Specifically, referring to bioenergy with carbon capture and storage (BECCS), the Government recognizes public concerns about the “net negativity of BECCS,” (and therefore, implicitly, the ‘zero carbon’ status it categorically grants to standalone biomass-burning). The Government writes that it wants to ensure that, “criteria for sourcing [biomass] feedstocks are in line with up-to-date scientific evidence.”

These small but welcome acknowledgements are a step in the right direction, but the Statement generally continues to ignore the facts and instead appears intent on holding onto long-debunked claims about forest biomass that it needs to abandon once and for all.

The most egregious of these debunked claims is that burning forest biomass is “carbon neutral.” Scores of scientific studies have demonstrated that forest-derived biomass electricity produces stack emissions of CO2 at levels comparable to fossil fuels, and these emissions stay in the atmosphere for decades to centuries—well beyond timeframes relevant to tackling the climate emergency. But the UK’s carbon accounting rules allow these emissions from burning biomass to be counted as zero, assuming they will be counted in the country where trees are cut down, but this is often not the case.

So biomass looks like a ‘zero carbon’ fuel when in fact the power plants burning it are some of the biggest carbon polluters in the country. This misleading ‘zero-carbon’ status creates a significant policy incentive to subsidize bioenergy as a climate solution even when it is not.

And indeed, the UK’s subsidy tap remains open. Despite these dangerous climate risks, the Government continues to subsidize large biomass power plants with £3 million per day. Drax alone has already benefited from £5 billion in subsidies from 2012-2020 and is projected to receive a further £5 billion from 2020-2027.

History repeats itself, despite a mountain of evidence against burning trees for energy.

“It is widely recognised that bioenergy has an important role to play if the UK is to meet its low carbon objectives by 2050.” UK Government, 2012

“Biomass… is a vital resource for the key green technologies and energy carriers highlighted as necessary for net zero: low carbon electricity, hydrogen, carbon capture, and bioenergy.” UK Government, 2021.

The first of these statements is from the UK Government’s 2012 Bioenergy Strategy. The second from its new Policy Statement.

This makes it clear that the Government still sees biomass – and in the future BECCS – as central elements of its climate plan. Who would imagine that nine years, full of ringing the alarm bell by scientists, environmental groups, and vulnerable communities have elapsed between these two statements? But they have.

The last few months have produced an accelerating drumbeat of evidence against biomass electricity.
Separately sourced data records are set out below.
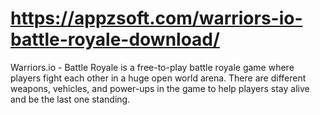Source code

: # https://appzsoft.com/warriors-io-battle-royale-download/
Warriors.io - Battle Royale is a free-to-play battle royale game where players fight each other in a huge open world arena. There are different weapons, vehicles, and power-ups in the game to help players stay alive and be the last one standing.
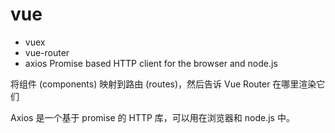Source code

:# vue
- vuex
- vue-router
- axios Promise based HTTP client for the browser and node.js

将组件 (components) 映射到路由 (routes)，然后告诉 Vue Router 在哪里渲染它们

Axios 是一个基于 promise 的 HTTP 库，可以用在浏览器和 node.js 中。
Something had to give, and it did: a statement by one of the Government’s own ministers, ignoring the official line and speaking truth to the colleagues he shares an office with to say that there are ‘real problems’ with burning wood for electricity. And it’s not the first time that Zac Goldsmith has questioned the Government’s biomass policy, years earlier citing “clear evidence” that biomass produced carbon emissions “at least equal to coal,” and urging reconsidering of the “huge annual subsidies” set aside for “large-scale, inefficient biomass electricity generation.”

Goldsmith’s concession is unsurprising. The UK’s largest biomass burner, Drax power station, has been identified as the country’s single biggest source of CO2 emissions, and one of Europe’s top five emitters of dangerous particulate emissions, alongside some of the continent’s worst coal power plants. Multiple independent investigations show that wood sourced from clearcuts of mature and biodiverse forests routinely enters Drax’s supply chain.
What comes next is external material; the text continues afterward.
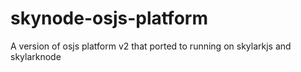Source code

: # skynode-osjs-platform
A version of osjs platform  v2 that ported to running on skylarkjs and skylarknode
Now the Government is considering a significant future role for BECCS in helping achieve its climate commitments. But adding CCS to biomass plants would be wildly expensive, even by the Government’s own estimates. Analysis provided for the Government alongside its Net Zero Strategy finds that the first BECCS plants could need a price of £179/MWh guaranteed by public subsidy – more than triple the price guaranteed to offshore wind and in the range of new nuclear. This corroborates previous findings by analysts at Ember about BECCS costs.

And of course, the leading contender for BECCS, Drax, has a notoriously damaging business model and is now the subject of a complaint to the OECD over its misleading climate claims. A recent NRDC report found that supply chains similar to what Drax predominantly relies on are so highly emissive that they will worsen climate change, even with the addition of CCS technology.

Without wholesale reform, a new BECCS industry risks turbocharging the UK’s bioenergy problems. That is a recipe for climate disaster.

In a recent report, Chatham House warns that classifying biomass as ‘zero carbon’ in the country where it is combusted for energy, such as the UK, gives policymakers false confidence about emissions cuts being achieved, and underscores that UK sustainability criteria do not take account of the real impacts of different biomass feedstocks on the climate.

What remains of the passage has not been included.